Math People Only!: Changes to how much ratings change... - Chess Forums - Page 5

erik · 2009-10-15T15:48:58-07:00

Ok. There has been talk that ratings move up/down too much. It doesn't bother me, but I know it bugs some people. As some of you know, we use Glicko system (http://en.wikipedia.org/wiki/Glicko_rating_system and http://math.bu.edu/people/mg/research/gdescrip.pdf ). Here is what we use to start:

costelus

Oct 16, 2009

0

#81

[COMMENT DELETED]

jay

Oct 16, 2009

0

#82

So maybe the problem in my formulas is simply that I am not squaring c when calculating the rise in RD for RD'. I have:

$fltPlayer1RdPrime = sqrt(pow($fltPlayer1Rd,2) + (UserGameRating::$fltCValue * $intMinutes));

But if this formula is taken from this idea:

$\begin{displaymath} 350 = \sqrt{50^2 + c^2(30)}. \end{displaymath}$

Then perhaps my code should actually be:

$fltPlayer1RdPrime = sqrt(pow($fltPlayer1Rd,2) + (pow(UserGameRating::$fltCValue,2) * $intMinutes));

That would have the same end result as what we've been talking about, lowering the c value, since .2 squared gives us .04

extraBold, are you saying my code is correct in that I should use RD' in my calculation of their new RD, and not just their old RD?

kama-COFFEE08

Oct 16, 2009

0

#83

O.O

i should have never strayed in here..

ExtraBold

Oct 17, 2009

0

#84

jay wrote:

extraBold, are you saying my code is correct in that I should use RD' in my calculation of their new RD, and not just their old RD?

Yes.

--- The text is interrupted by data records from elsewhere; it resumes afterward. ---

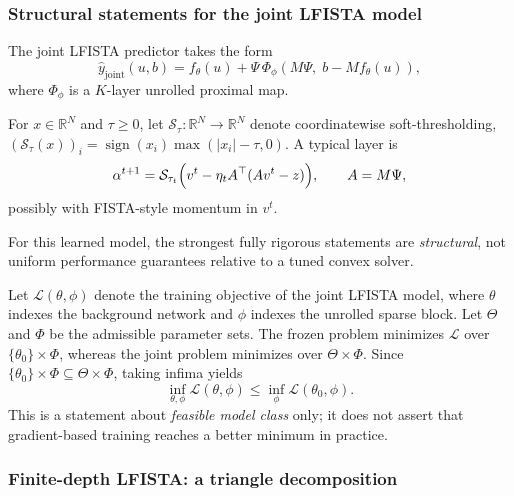 \subsubsection{Structural statements for the joint LFISTA model}

The joint LFISTA predictor takes the form
\begin{equation}
  \widehat{y}_{\mathrm{joint}}(u,b)
  =
  f_\theta(u)
  +
  \Psi\,\Phi_\phi(M\Psi,\; b-Mf_\theta(u)),
  \label{eq:joint_lfista_model}
\end{equation}
where $\Phi_\phi$ is a $K$-layer unrolled proximal map.

For $x\in\mathbb{R}^N$ and $\tau\ge 0$, let $\mathcal{S}_\tau:\mathbb{R}^N\to\mathbb{R}^N$ denote coordinatewise soft-thresholding,
$(\mathcal{S}_\tau(x))_i=\operatorname{sign}(x_i)\max(|x_i|-\tau,0)$.
A typical layer is
\begin{equation}
  \alpha^{t+1}
  =
  \mathcal{S}_{\tau_t}
  \Bigl(
  v^t - \eta_t A^\top(A v^t - z)
  \Bigr),
  \qquad
  A=M\Psi,
  \label{eq:lfista_layer}
\end{equation}
possibly with FISTA-style momentum in $v^t$.

For this learned model, the strongest fully rigorous statements are \emph{structural}, not uniform performance guarantees relative to a tuned convex solver.

\begin{remark}
\label{rem:joint_vs_frozen}
\label{prop:joint_frozen_opt}
Let $\mathcal{L}(\theta,\phi)$ denote the training objective of the joint LFISTA model, where $\theta$ indexes the background network and $\phi$ indexes the unrolled sparse block.
Let $\Theta$ and $\Phi$ be the admissible parameter sets.
The frozen problem minimizes $\mathcal{L}$ over $\{\theta_0\}\times\Phi$, whereas the joint problem minimizes over $\Theta\times\Phi$.
Since $\{\theta_0\}\times\Phi\subseteq\Theta\times\Phi$, taking infima yields
\begin{equation}
  \inf_{\theta,\phi} \mathcal{L}(\theta,\phi)
  \le
  \inf_{\phi} \mathcal{L}(\theta_0,\phi).
  \label{eq:joint_vs_frozen_inf}
\end{equation}
This is a statement about \emph{feasible model class} only; it does not assert that gradient-based training reaches a better minimum in practice.
\end{remark}

\subsubsection{Finite-depth LFISTA: a triangle decomposition}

If you did't use both formulae then RD could not go up and down.

Squaring c sounds good if you are not doing that already.

IM Kacparov

Oct 17, 2009

0

#85

I think that the RD should be changing more - both going down more if you finish a game and going up more per day. Getting from 50 to 100 takes 130 days, that's 0,38 per day. On other sites (won't name them because my post will be delted or moderated) it's 2 or 3 up per day. And the minimum is about 30, while here it seems to be over 40 (look at Awardchess).

I also think it's unfair that basic members can't see their RD. It's a very important stat and should be available to everyone.

jonnyjupiter

Oct 17, 2009

0

#86

Using Awardchess as an example proves that the RD is set too high. I'll leave it to all you maths guys to figure out how to change it.

It seems that applying the same system for games with vastly different time controls might be the problem. A bullet game might take 2 minutes, but a turn-based game might take a year to complete.

When you play live chess, you play the game, your rating changes. You play 10-20 games and your rating settles to where it should be. You go off for 2 months, come back to play another game and your rating is clearly unreliable - the current system works fine for this.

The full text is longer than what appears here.